AUDIENCE QUESTION: Are your editors and reporters paid? If so, how much, and where does the money come from to pay them?

JEREMY IGGERS: Our initial funding came from J-Lab, we’ve since then gotten a $20,000 grant from a local foundation – the Otto Bremer Foundation – a $10,000 grant from a small family foundation and we just keep hoping and praying and “passing the hat.”

We’re not paying any of our reporters yet. We’re paying one person – I initially hired Craig [Cox] as a quarter-time managing editor, he’s now gone up to half-time and we’ve since hired an operations manager, and I’m sort of the fulltime grant writer when I’m not working my day job.

We’re just keeping our fingers crossed and we hope that if we establish ourselves as being really useful and valuable to the community that the money will follow, and we’re trying to develop an advertising consortium that will bring in some revenue.

Our basic business model is sort of the public radio model, and we’re trying to build a base of reader supporters who will send us $20 or $50 or $100 in return for a T-shirt or some bumper stickers or something and then a group of individual donors who might write bigger checks, and then some money from foundations and some money from underwriting or advertising.

AUDIENCE QUESTION: Five years from now, what need will there be for the Minneapolis Star Tribune?

JEREMY IGGERS: I think that the Star Tribune is a smart organization.
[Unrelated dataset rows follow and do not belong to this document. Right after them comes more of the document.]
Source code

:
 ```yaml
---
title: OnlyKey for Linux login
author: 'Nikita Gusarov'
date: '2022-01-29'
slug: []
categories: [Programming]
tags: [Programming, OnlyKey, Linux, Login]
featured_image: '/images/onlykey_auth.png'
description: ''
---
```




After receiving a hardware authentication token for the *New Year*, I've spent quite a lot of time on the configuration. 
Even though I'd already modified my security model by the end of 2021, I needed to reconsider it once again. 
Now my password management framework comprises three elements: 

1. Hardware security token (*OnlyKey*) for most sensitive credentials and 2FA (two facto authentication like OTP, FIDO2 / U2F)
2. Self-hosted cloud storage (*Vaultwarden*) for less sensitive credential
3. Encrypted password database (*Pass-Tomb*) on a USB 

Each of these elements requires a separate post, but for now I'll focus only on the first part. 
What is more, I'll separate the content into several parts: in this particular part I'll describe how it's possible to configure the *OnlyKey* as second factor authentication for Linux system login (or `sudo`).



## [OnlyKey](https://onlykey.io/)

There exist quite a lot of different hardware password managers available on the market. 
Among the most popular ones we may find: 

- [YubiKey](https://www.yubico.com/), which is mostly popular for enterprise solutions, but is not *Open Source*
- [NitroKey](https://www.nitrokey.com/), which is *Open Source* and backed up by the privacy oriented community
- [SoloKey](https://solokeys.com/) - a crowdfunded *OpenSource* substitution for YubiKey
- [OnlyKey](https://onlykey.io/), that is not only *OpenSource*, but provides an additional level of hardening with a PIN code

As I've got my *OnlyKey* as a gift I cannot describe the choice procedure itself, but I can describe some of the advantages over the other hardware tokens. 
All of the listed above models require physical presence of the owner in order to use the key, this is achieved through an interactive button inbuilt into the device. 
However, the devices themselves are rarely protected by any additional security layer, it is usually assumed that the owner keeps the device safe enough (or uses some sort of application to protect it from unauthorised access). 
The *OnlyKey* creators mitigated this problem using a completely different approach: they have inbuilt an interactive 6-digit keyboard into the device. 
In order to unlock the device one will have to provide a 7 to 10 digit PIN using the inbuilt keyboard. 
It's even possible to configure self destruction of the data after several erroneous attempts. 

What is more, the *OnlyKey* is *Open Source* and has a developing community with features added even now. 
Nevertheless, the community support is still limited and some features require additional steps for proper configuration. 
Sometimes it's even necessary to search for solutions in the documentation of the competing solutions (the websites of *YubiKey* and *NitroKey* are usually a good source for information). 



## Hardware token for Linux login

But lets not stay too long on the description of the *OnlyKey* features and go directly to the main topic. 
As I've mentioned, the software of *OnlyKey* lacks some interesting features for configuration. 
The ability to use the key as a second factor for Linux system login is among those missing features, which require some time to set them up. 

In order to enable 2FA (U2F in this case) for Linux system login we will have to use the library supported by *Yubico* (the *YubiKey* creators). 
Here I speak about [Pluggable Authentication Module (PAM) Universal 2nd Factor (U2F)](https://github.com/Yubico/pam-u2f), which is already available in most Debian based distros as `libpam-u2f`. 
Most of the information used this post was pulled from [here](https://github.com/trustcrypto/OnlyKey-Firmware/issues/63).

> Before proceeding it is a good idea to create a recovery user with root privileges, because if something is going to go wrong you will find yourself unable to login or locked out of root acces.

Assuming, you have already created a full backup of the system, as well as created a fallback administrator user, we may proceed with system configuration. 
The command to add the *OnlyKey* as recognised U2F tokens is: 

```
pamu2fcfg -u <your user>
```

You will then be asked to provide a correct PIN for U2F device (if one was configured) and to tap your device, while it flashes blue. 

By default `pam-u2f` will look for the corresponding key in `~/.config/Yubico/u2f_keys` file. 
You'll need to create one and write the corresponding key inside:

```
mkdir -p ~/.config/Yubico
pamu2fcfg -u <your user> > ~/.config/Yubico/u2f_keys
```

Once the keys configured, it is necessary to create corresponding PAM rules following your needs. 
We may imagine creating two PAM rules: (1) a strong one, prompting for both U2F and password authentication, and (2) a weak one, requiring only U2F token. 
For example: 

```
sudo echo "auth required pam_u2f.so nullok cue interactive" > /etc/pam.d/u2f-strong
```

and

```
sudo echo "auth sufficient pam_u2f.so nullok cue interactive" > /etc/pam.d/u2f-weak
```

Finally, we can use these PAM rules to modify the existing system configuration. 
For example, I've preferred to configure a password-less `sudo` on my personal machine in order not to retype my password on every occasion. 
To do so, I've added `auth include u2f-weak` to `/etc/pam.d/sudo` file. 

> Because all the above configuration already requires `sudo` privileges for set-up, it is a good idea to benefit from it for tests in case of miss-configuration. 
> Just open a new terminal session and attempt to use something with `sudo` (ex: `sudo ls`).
It’s going to continue to reinvent itself. I think that’s a question that people there are worrying about, and I don’t know, I think if they’re smart they are going to be an innovative organization that is going to take advantage of resources like the Daily Planet.

I don’t think the Daily Planet will ever replace the Star Tribune – I think there’s enough breadth in the market – but I think they are going to have to find ways of reaching into the newest parts of their community.